(Pictures paired with source code)
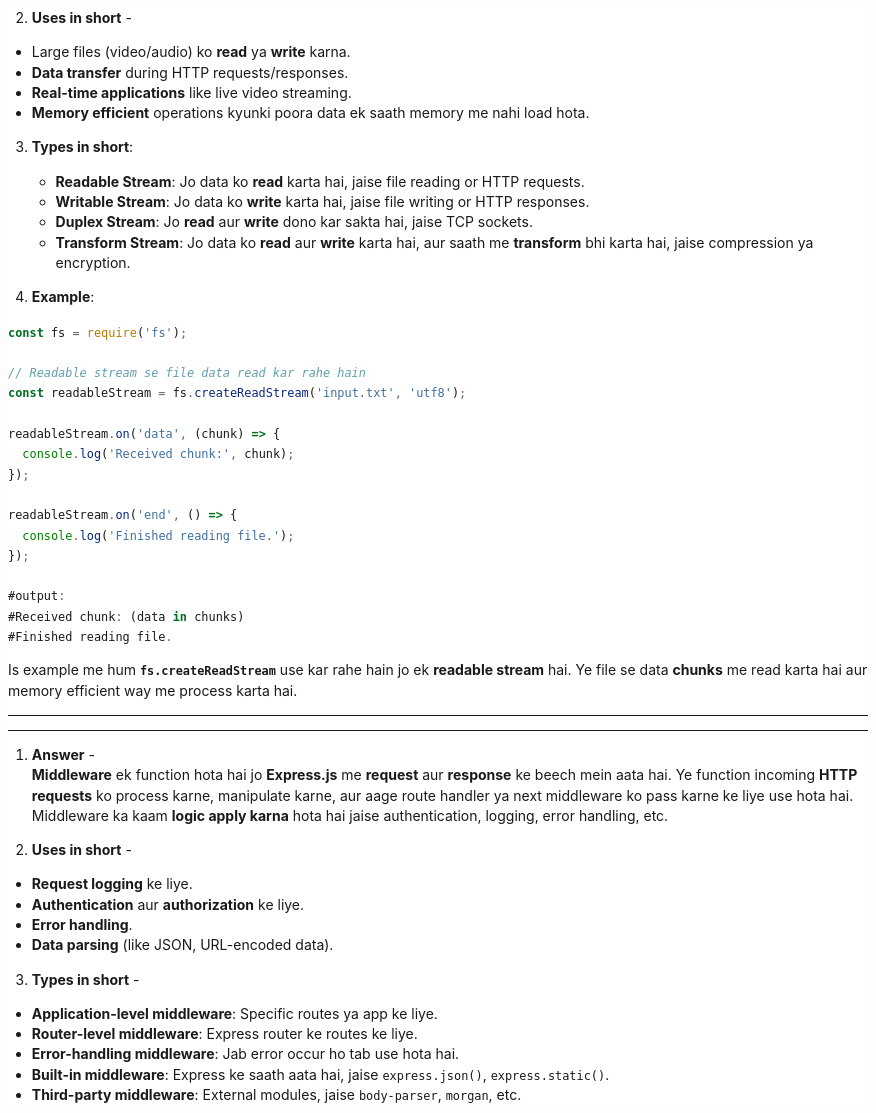 2. **Uses in short** -  
- Large files (video/audio) ko **read** ya **write** karna.
- **Data transfer** during HTTP requests/responses.
- **Real-time applications** like live video streaming.
- **Memory efficient** operations kyunki poora data ek saath memory me nahi load hota.

3. **Types in short**:
   - **Readable Stream**: Jo data ko **read** karta hai, jaise file reading or HTTP requests.
   - **Writable Stream**: Jo data ko **write** karta hai, jaise file writing or HTTP responses.
   - **Duplex Stream**: Jo **read** aur **write** dono kar sakta hai, jaise TCP sockets.
   - **Transform Stream**: Jo data ko **read** aur **write** karta hai, aur saath me **transform** bhi karta hai, jaise compression ya encryption.

4. **Example**:

```javascript
const fs = require('fs');

// Readable stream se file data read kar rahe hain
const readableStream = fs.createReadStream('input.txt', 'utf8');

readableStream.on('data', (chunk) => {
  console.log('Received chunk:', chunk);
});

readableStream.on('end', () => {
  console.log('Finished reading file.');
});

#output:
#Received chunk: (data in chunks)
#Finished reading file.
```

Is example me hum **`fs.createReadStream`** use kar rahe hain jo ek **readable stream** hai. Ye file se data **chunks** me read karta hai aur memory efficient way me process karta hai.



---
---
1. **Answer** -  
**Middleware** ek function hota hai jo **Express.js** me **request** aur **response** ke beech mein aata hai. Ye function incoming **HTTP requests** ko process karne, manipulate karne, aur aage route handler ya next middleware ko pass karne ke liye use hota hai. Middleware ka kaam **logic apply karna** hota hai jaise authentication, logging, error handling, etc.

2. **Uses in short** -  
- **Request logging** ke liye.
- **Authentication** aur **authorization** ke liye.
- **Error handling**.
- **Data parsing** (like JSON, URL-encoded data).

3. **Types in short** -  
- **Application-level middleware**: Specific routes ya app ke liye.
- **Router-level middleware**: Express router ke routes ke liye.
- **Error-handling middleware**: Jab error occur ho tab use hota hai.
- **Built-in middleware**: Express ke saath aata hai, jaise `express.json()`, `express.static()`.
- **Third-party middleware**: External modules, jaise `body-parser`, `morgan`, etc.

*ACTIVITY*
Collect each line of the entries that has the word "createReadStream", copying it in full.

*EXERCISE RESULT*
const readableStream = fs.createReadStream('input.txt', 'utf8');
Is example me hum **`fs.createReadStream`** use kar rahe hain jo ek **readable stream** hai. Ye file se data **chunks** me read karta hai aur memory efficient way me process karta hai.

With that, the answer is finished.